• Contre le projet de loi constitutionnelle, l’appel de Pierre Joxe à la gauche vivante

    Contre le projet de loi constitutionnelle, l’appel

    de Pierre Joxe à la gauche vivante

    Contre le projet de loi constitutionnelle, l’appel de Pierre Joxe à la gauche vivante

     

    30 décembre 2015 | Par La rédaction de Mediapart 

    Dans un texte confié à Mediapart, Pierre Joxe lance un appel à la « gauche bien vivante » pour qu’elle rejette le « stupéfiant » projet de loi constitutionnelle sur la déchéance de nationalité. Sur un ton mobilisateur, cette figure du socialisme français – ancien parlementaire, ancien ministre, ancien membre du Conseil constitutionnel, ancien président de la Cour des comptes – souligne « l’effet politique instantané » d’une décision controversée : « Soudain, la gauche anesthésiée se réveille. » Article en accès libre.

     Voici cet appel tel que nous l’a confié Pierre Joxe, aujourd’hui avocat au barreau de Paris après un parcours autant administratif que politique, durant lequel, depuis le début des années 1960, il a accompagné la reconstruction de la gauche socialiste autour de François Mitterrand après la débâcle de la SFIO. Député socialiste de 1973 à 1984, puis de 1986 à 1988, Pierre Joxe a été ministre de l’intérieur (1984-1986, puis 1988-1991), ministre de la défense (1991-1993), premier président de la Cour des comptes (1993-2001) et membre du Conseil constitutionnel (2001-2010).


     

    Une gauche bien vivante ! 

     

    Bonne année ! Bonne nouvelle ! La gauche est bien vivante !

    On pensait bien – malgré les mots crispés d’un oracle nerveux au regard sombre –, on savait bien que non, la gauche ne pouvait pas mourir.

    Mais aujourd’hui on le voit bien : elle est en pleine santé la gauche, jeune, claire et tonique, affirmant sa volonté avec confiance et s’adressant – comme il convient – à l’armature démocratique de la République, aux représentants du peuple, ceux qui sont les seuls, tous ensemble, à pouvoir faire la Loi, expression de la volonté générale : les parlementaires.

    Je viens de lire sur internet l’appel adopté par le Mouvement des Jeunes Socialistes.

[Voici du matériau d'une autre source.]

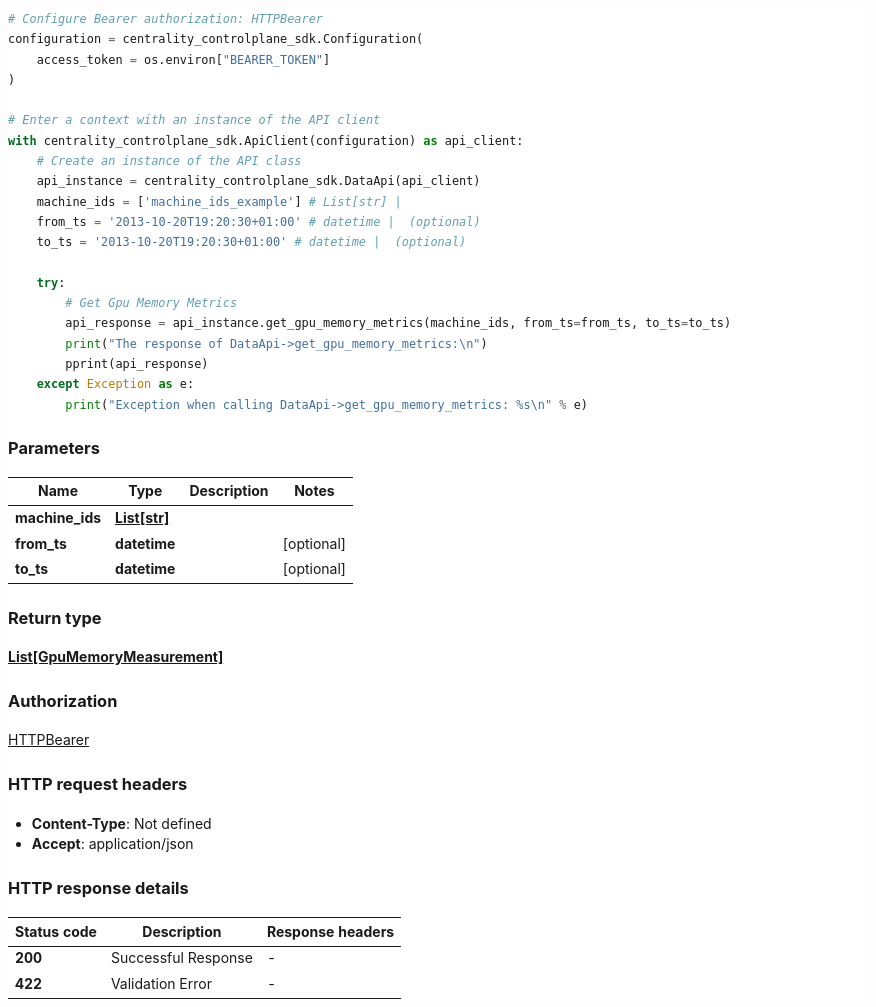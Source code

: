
 ```python
# Configure Bearer authorization: HTTPBearer
configuration = centrality_controlplane_sdk.Configuration(
    access_token = os.environ["BEARER_TOKEN"]
)

# Enter a context with an instance of the API client
with centrality_controlplane_sdk.ApiClient(configuration) as api_client:
    # Create an instance of the API class
    api_instance = centrality_controlplane_sdk.DataApi(api_client)
    machine_ids = ['machine_ids_example'] # List[str] | 
    from_ts = '2013-10-20T19:20:30+01:00' # datetime |  (optional)
    to_ts = '2013-10-20T19:20:30+01:00' # datetime |  (optional)

    try:
        # Get Gpu Memory Metrics
        api_response = api_instance.get_gpu_memory_metrics(machine_ids, from_ts=from_ts, to_ts=to_ts)
        print("The response of DataApi->get_gpu_memory_metrics:\n")
        pprint(api_response)
    except Exception as e:
        print("Exception when calling DataApi->get_gpu_memory_metrics: %s\n" % e)
```



### Parameters

Name | Type | Description  | Notes
------------- | ------------- | ------------- | -------------
 **machine_ids** | [**List[str]**](str.md)|  | 
 **from_ts** | **datetime**|  | [optional] 
 **to_ts** | **datetime**|  | [optional] 

### Return type

[**List[GpuMemoryMeasurement]**](GpuMemoryMeasurement.md)

### Authorization

[HTTPBearer](../README.md#HTTPBearer)

### HTTP request headers

 - **Content-Type**: Not defined
 - **Accept**: application/json

### HTTP response details
| Status code | Description | Response headers |
|-------------|-------------|------------------|
**200** | Successful Response |  -  |
**422** | Validation Error |  -  |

    Jugez vous-mêmes. Allez les lire !

    Je les cite ici :

    « Les Jeunes Socialistes déplorent le choix fait par le gouvernement… 

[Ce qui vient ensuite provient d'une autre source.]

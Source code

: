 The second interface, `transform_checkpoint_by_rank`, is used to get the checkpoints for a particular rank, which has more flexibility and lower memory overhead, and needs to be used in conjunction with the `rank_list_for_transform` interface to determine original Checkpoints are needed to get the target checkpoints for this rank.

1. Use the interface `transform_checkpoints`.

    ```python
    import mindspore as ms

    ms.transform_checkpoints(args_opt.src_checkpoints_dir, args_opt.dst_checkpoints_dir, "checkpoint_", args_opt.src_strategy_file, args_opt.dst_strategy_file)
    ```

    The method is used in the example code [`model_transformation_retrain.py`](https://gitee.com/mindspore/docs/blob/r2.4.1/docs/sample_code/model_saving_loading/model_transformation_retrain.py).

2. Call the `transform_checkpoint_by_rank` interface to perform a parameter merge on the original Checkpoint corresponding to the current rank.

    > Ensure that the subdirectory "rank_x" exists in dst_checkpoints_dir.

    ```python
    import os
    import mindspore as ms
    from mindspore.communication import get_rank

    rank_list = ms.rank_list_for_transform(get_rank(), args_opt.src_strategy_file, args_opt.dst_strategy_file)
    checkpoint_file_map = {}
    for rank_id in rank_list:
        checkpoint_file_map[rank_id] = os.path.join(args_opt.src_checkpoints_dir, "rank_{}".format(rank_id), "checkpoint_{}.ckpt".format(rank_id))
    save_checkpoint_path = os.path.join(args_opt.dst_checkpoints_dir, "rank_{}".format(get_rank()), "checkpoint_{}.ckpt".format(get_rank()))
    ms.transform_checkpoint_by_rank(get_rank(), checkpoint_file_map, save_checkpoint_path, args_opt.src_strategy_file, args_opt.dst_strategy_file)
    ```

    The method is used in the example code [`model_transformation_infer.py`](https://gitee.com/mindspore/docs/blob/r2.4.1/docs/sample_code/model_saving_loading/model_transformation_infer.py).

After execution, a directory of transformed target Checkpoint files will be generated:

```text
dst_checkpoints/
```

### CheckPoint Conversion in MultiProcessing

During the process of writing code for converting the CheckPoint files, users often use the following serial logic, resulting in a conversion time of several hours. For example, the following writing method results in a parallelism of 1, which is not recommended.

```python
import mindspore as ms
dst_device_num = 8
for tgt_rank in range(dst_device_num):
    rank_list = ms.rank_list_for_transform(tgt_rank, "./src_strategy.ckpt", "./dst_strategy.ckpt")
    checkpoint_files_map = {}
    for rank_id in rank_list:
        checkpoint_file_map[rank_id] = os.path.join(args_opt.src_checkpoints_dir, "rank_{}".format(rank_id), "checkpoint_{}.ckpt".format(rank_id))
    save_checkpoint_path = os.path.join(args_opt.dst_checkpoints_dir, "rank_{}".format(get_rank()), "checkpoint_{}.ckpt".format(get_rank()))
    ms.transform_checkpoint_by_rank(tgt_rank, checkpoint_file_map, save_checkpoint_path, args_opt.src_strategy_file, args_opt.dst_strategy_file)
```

    « Permettre la déchéance de nationalité de binationaux, même lorsqu’ils sont nés en France, crée une inégalité de droit entre les citoyens. Cette mesure place les Français binationaux sous un régime juridique différent de celui de tous les autres Français. Elle fige une différence symbolique et de droit entre les citoyens français. 

    « Cette mesure ouvre une brèche dans le droit du sol, qui fait partie de notre identité républicaine et qui est attaqué depuis des décennies par l’extrême droite. 

    « Cette mesure est surtout inefficace car elle n’a aucun caractère dissuasif. En effet, comment imaginer que des fanatiques puissent renoncer à commettre des actes sanglants par peur de perdre leur nationalité française alors qu’ils sont prêts à mourir ?  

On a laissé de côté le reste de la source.